So how to get more people besides those wealthy, highly-educated professionals inside the theater? Well, once again, part of the answer is arts education in grade school. Why do the college-educated fill theater seats? Because they've been exposed to the arts for free (sort of) at their colleges and universities. They've been invited to experience theater in a comfortable and familiar environment that also happens to occur right where they live and involve people they may know.
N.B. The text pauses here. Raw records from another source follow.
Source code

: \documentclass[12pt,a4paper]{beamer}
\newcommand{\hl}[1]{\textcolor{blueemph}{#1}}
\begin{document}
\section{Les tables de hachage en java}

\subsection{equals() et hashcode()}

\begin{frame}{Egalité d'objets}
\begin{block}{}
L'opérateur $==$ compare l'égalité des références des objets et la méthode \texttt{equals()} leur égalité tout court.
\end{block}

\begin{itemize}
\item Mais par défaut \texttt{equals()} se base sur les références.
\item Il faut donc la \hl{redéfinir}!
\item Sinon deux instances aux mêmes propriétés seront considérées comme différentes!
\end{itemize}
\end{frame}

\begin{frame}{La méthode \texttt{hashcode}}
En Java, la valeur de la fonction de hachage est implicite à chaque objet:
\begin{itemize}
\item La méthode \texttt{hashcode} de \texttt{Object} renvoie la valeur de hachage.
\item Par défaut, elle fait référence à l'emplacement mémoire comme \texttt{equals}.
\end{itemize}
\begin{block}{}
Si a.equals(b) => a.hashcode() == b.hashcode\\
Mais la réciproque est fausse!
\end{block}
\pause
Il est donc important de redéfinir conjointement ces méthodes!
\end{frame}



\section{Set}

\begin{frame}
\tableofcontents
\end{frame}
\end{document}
Get kids used to seeing shows in childhood, or creating it during their teenage years, and it's not so foreign when they're adults. Also, once kids start asking to see theater, their parents might start getting out again and taking them to professional productions, thus bucking the Canadian stay-at-home trend. (I also recently heard about a theater that offers babysitting during certain productions. Brilliant!) It's an obvious answer, yes, but as I've said before, many times, this fall's election pits a man with multiple arts and education plans against a man with none, and the winner gets to control our public education and the NEA.
Another answer is for municipalities to keep funding and presenting public arts opportunities like New York's Waterfalls, and closer to my home, Philly's free Shakespeare in Clark Park, or its myriad free Fringe Festival events. Once the arts become part of the landscape, you can't help but notice when they've gone missing.
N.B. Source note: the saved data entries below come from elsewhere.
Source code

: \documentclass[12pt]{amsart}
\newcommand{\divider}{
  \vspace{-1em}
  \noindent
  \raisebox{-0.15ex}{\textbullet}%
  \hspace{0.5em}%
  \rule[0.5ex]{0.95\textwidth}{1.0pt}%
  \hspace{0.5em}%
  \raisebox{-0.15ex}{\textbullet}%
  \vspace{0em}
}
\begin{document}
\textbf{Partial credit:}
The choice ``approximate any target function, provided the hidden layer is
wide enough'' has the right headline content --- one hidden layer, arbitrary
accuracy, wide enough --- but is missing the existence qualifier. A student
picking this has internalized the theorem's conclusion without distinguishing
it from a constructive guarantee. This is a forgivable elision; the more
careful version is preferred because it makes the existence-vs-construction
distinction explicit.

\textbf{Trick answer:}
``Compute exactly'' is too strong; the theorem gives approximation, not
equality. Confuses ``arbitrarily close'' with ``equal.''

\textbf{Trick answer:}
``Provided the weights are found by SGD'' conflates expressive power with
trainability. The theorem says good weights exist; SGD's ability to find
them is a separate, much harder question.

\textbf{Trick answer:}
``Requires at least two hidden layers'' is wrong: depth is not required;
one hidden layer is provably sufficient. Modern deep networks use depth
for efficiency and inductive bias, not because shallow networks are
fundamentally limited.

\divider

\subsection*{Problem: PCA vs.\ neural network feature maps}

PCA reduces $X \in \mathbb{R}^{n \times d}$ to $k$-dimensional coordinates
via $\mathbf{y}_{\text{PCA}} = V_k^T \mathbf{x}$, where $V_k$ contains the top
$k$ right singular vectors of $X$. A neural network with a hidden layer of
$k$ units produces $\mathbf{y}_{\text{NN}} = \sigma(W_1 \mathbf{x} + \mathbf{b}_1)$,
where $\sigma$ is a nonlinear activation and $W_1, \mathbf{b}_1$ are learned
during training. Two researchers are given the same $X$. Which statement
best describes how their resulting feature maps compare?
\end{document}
Anyway, greater minds than mine can come up with better answers. I just want to know how much it cost Canada to fund that study, and how many opportunities to fund public performances could have been underwritten instead.
As news of Minneapolis' Theatre de la Jeune Lune's closing spread, almost simultaneously word came of the closing here in Philly of one of our best-loved houses, Mum Puppettheatre. Though Mum was a theater devoted strictly to puppets, it wasn't by any means child's play. Mum's work over the last 23 years has bred new respect for puppetry here and nationally. Their innovations--puppet productions of Equus, The Fantasticks, and this season's adaptation of Animal Farm, as well as original works such as the stirring When the War is Over--are legendary around these parts. Like Jeune Lune, Mum offered a unique artistic vision, and was rewarded with critical accolades and shelves straining under the weight of all their awards. Also like Jeune Lune, the company closes after several decades, sunken by debt and leaving a gaping hole in its hometown topography.
Sure, they say in journalism that two of anything is a trend, but I'm hoping in this case it's not true. Could it be that the economy is currently touching off a theatrical survival of the fittest, and in this case, only the dinosaurs--houses mounting revivals and proven entities--will emerge unscathed? We have several producers of new work here hanging in the balance, and though mismanagement might well play a part in their teetering, I'm guessing that when money gets tight, audiences don't want to take chances with their hard-earned dollars.
Both cases are a real loss for the reputation of American regional theater, and for their immediate communities. Here is my Inquirer feature on Mum, which includes some of founder Robert Smythe's theories on the demise of small companies.
I was unable to attend this year's American Theatre Critics' Conference in Washington, D.C. last week (had to review five shows in five nights), and would really like to hear from those who attended. Was there much formal discussion about the state of employment for critics? Discussion of unions? What were the pressing issues and highlights of the event? Lowlights?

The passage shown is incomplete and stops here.